* **Material to process**:
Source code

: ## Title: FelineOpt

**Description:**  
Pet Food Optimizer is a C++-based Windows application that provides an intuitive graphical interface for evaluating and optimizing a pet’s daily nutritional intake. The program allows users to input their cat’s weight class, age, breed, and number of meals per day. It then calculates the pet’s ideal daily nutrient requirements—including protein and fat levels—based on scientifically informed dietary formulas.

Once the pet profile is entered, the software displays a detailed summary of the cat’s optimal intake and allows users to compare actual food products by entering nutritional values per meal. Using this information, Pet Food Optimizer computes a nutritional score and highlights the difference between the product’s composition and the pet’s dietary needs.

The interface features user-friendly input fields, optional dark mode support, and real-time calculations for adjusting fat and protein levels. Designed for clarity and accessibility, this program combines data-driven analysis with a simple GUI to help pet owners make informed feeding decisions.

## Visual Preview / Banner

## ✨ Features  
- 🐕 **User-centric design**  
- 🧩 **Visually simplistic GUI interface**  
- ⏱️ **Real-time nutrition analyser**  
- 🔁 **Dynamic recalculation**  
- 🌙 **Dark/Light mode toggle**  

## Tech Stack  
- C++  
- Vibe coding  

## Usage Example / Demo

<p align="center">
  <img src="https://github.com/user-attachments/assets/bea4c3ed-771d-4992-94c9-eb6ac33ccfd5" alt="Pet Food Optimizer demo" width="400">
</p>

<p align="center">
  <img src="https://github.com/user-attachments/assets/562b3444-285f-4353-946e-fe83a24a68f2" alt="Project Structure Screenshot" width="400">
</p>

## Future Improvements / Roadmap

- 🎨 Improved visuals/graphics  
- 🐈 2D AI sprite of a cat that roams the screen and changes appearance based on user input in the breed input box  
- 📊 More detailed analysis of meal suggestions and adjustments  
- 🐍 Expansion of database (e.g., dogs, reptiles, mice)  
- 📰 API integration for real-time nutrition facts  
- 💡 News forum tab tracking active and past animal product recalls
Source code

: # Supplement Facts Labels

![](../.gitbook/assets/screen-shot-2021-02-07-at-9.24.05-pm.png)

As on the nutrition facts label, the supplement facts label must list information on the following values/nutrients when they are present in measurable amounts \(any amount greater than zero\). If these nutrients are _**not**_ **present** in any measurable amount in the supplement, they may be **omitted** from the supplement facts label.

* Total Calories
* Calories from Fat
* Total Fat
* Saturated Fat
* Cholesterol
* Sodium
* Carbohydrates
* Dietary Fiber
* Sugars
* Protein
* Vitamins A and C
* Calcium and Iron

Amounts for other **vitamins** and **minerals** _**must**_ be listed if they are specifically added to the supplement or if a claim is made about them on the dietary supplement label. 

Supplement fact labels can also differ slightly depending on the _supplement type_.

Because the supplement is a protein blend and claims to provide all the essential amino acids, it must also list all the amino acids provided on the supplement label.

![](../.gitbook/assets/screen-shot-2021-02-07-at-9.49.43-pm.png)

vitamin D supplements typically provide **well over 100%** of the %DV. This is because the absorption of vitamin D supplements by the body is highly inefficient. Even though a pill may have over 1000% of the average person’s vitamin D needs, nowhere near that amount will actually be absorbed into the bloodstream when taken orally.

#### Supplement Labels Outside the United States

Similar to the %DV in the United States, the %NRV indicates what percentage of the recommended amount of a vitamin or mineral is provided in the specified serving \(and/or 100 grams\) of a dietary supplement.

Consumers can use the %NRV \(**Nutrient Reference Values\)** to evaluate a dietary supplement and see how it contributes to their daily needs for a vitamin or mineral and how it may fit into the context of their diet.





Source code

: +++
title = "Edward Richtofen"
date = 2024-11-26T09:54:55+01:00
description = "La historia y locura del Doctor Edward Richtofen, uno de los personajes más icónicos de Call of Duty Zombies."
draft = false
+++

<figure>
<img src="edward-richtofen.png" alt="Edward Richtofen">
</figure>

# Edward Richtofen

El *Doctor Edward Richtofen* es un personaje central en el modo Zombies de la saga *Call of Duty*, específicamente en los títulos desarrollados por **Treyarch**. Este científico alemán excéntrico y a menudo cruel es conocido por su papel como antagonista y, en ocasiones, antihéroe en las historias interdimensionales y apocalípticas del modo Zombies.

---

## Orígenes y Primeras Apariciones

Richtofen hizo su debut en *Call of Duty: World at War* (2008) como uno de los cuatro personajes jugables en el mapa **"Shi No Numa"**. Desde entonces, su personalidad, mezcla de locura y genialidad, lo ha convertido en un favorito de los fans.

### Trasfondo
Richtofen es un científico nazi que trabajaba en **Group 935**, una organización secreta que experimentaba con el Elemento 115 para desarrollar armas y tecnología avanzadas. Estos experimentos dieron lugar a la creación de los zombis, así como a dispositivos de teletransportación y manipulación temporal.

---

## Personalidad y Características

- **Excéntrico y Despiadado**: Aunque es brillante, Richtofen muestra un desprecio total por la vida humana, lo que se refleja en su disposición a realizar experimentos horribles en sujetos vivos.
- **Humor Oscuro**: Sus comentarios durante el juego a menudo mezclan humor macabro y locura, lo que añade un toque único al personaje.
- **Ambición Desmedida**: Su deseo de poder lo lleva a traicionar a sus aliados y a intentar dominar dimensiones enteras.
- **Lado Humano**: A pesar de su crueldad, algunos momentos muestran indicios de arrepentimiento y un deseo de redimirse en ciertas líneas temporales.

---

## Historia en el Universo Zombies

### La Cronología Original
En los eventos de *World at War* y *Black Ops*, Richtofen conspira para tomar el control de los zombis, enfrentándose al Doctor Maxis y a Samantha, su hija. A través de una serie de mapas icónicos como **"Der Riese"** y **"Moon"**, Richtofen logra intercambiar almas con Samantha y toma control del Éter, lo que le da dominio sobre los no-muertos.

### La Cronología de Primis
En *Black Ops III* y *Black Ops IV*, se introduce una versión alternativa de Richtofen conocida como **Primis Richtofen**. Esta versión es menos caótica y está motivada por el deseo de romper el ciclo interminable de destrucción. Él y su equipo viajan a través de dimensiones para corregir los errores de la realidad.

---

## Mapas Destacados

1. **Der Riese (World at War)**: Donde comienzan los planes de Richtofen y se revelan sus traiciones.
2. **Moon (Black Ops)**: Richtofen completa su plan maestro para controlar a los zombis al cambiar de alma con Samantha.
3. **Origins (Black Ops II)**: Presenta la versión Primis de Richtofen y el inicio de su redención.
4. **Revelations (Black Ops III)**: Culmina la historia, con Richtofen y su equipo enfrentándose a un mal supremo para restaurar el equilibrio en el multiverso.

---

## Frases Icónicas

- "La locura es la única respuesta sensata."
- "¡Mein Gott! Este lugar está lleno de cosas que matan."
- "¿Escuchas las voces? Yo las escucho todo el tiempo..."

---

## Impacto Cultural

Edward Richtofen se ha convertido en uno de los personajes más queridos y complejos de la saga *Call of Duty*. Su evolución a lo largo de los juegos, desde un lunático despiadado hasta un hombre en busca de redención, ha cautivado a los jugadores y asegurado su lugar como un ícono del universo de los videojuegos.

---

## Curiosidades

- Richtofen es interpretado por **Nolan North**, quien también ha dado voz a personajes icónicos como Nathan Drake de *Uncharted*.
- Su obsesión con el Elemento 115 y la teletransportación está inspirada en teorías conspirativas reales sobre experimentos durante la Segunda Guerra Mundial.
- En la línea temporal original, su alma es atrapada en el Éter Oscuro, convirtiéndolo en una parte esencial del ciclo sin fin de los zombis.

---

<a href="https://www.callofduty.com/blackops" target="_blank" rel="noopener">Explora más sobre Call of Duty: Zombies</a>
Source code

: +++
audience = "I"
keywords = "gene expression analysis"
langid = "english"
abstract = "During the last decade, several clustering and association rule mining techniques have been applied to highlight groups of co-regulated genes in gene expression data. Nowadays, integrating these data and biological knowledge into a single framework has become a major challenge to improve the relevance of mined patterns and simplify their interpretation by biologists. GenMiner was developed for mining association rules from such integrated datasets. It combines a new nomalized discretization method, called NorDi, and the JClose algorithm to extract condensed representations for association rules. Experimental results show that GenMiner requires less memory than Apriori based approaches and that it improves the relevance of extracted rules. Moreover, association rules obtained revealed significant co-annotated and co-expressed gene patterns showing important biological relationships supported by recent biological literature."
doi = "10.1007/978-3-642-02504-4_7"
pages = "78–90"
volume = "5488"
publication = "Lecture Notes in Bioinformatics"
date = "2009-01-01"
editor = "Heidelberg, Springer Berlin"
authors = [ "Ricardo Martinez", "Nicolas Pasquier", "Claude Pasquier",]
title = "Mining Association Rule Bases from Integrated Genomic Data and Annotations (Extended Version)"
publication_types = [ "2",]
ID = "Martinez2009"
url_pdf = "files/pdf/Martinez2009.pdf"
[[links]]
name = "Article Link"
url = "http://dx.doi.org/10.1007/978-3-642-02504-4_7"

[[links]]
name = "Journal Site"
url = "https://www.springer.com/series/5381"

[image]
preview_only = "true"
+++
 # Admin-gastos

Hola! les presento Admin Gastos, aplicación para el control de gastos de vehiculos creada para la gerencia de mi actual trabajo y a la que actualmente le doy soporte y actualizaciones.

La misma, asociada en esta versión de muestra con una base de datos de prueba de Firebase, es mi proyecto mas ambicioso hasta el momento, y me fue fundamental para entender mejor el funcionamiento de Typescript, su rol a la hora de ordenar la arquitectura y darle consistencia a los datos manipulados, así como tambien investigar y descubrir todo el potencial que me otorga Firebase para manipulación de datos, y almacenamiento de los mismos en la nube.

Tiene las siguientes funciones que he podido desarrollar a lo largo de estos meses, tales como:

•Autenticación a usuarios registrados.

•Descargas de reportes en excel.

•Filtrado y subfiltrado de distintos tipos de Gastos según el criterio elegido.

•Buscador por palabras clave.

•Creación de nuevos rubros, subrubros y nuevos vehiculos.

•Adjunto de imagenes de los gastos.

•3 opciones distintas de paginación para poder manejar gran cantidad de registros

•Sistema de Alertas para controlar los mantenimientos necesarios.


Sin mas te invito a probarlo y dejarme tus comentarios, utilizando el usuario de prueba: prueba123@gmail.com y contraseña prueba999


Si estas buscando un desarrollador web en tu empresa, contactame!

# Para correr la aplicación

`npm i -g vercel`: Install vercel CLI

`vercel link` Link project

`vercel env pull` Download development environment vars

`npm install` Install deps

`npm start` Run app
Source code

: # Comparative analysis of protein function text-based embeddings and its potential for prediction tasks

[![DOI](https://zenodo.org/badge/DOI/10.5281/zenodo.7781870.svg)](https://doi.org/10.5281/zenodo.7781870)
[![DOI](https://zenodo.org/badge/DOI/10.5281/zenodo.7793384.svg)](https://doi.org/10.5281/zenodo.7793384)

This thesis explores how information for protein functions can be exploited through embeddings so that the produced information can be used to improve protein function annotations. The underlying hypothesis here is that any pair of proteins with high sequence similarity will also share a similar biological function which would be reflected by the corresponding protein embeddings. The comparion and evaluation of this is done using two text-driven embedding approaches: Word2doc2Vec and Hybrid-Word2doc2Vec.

* **Aim of the task**: Compute the number of lines in the records that contain the string "github", and return that number alone.

* **Task solution**: 2